Incêndio atinge prisão enquanto tumultos continuam na Tunísia

Presidente fugido chega com família à Arábia Saudita, e eleições serão marcadas em até 60 dias; segurança é ampliada na capital

iG São Paulo |

Saques, tumultos fatais em prisões e confusão nas ruas mergulharam a Tunísia no caos neste sábado, um dia depois de amplos protestos terem forçado o presidente Zine El Abidine Ben Ali a fugir do país após ocupar o poder por 23 anos. Com a família, Ben Ali chegou na sexta-feira a Jeddah, na Arábia Saudita.

Um novo presidente interino tomou posse, prometendo criar um governo de unidade que poderia incluir a oposição, há muito tempo ignorada na ex-colônia francesa. Foi a segunda mudança de poder na nação do norte da África em menos de 24 horas.

Em meio à instabilidade política, saqueadores esvaziaram lojas e incendiaram a principal estação de trem da capital, Túnis, soldados trocaram disparos com assaltantes em frente do Ministério do Interior, e milhares de turistas europeus buscaram aviões para voltar para casa.

O número de mortos, até sexta-feira estimado em 81, aumentou. Pelo menos 42 pessoas morreram neste sábado em um incêndio em uma prisão em Monastir, enquanto o diretor de outra penitenciária deixou mil prisioneiros escaparem depois que os soldados mataram a tiros cinco detentos durante uma rebelião.

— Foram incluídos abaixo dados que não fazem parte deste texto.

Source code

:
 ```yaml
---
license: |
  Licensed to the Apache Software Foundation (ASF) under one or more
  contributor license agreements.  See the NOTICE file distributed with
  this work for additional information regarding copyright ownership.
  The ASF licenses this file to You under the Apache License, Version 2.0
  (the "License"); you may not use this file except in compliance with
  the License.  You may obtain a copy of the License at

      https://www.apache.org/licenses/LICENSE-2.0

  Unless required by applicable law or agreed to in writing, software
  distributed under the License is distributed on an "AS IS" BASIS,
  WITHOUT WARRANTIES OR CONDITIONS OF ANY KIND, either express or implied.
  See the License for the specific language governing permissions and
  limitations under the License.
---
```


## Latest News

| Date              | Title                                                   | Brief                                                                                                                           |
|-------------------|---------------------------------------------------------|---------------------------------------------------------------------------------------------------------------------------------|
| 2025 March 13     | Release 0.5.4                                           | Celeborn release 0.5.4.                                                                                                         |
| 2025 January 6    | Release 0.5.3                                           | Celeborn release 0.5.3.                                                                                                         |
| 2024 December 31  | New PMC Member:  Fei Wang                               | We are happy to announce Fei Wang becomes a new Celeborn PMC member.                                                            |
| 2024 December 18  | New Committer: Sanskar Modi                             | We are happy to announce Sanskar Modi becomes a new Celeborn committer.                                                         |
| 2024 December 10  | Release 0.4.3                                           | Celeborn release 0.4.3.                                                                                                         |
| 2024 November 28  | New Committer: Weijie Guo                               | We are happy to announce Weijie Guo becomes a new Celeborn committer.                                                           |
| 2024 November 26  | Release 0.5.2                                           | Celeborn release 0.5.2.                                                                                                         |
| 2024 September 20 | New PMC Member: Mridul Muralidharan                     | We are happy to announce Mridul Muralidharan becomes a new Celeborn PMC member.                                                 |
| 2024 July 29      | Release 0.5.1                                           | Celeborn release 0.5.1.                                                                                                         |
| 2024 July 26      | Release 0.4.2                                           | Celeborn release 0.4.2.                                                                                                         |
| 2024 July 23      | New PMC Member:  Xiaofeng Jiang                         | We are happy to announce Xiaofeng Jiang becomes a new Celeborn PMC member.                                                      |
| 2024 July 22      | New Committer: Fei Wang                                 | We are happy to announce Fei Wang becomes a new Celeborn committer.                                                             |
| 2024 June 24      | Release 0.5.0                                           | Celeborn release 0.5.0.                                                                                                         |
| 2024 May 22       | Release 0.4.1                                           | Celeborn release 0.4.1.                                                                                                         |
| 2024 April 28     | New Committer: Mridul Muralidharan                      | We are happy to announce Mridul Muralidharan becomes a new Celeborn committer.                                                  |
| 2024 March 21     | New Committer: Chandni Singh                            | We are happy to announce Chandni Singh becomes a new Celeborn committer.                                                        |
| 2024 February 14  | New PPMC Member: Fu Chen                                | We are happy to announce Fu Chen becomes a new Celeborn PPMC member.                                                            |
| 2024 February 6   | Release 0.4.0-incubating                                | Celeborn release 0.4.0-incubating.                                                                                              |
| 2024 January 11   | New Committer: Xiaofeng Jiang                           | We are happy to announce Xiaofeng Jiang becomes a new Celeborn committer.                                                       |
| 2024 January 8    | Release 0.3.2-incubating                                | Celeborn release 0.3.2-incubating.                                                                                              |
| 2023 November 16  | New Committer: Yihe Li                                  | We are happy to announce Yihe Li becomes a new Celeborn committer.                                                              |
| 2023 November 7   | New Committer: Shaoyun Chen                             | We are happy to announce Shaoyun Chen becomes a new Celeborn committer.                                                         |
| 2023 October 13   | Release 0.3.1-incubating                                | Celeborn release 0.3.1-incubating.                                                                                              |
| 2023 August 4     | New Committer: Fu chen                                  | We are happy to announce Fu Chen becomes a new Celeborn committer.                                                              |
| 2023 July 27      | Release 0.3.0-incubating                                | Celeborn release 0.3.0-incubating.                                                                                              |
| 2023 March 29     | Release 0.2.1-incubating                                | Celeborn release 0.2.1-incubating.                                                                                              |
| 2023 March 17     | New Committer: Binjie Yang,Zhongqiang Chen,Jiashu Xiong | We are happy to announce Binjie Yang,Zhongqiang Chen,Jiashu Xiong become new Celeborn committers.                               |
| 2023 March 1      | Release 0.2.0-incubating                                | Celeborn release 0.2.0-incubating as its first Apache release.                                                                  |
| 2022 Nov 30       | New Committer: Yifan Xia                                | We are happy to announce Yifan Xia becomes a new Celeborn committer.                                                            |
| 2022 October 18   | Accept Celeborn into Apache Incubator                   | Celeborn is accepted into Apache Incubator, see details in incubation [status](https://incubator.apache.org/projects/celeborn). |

Por causa dos saques, a segurança foi ampliada no centro de Túnis. Centenas de soldados patrulham a capital e o estado de emergência está em vigor. Durante a noite, foram registrados pilhagens e alguns disparos isolados. Neste sábado, no centro praticamente deserto da capital, dois tanques permaneceram na entrada da popular avenida Habib Burguiba. As forças policiais também usaram barreiras de metal para fechar os acessos à avenida desde as ruas adjacentes.

O primeiro-ministro Mohamed Ghannouchi assegurou na noite de sexta-feira ao canal de televisão estatal que sua "prioridade absoluta" é restabelecer a ordem pública. Ghannouchi havia se declarado presidente interino após a fuga de Ben Ali, mas neste sábado o Conselho Constitucional anunciou que, de acordo a legislação local, o porta-voz do Parlamento, e não o primeiro-ministro, deve ocupar o cargo de presidente interino.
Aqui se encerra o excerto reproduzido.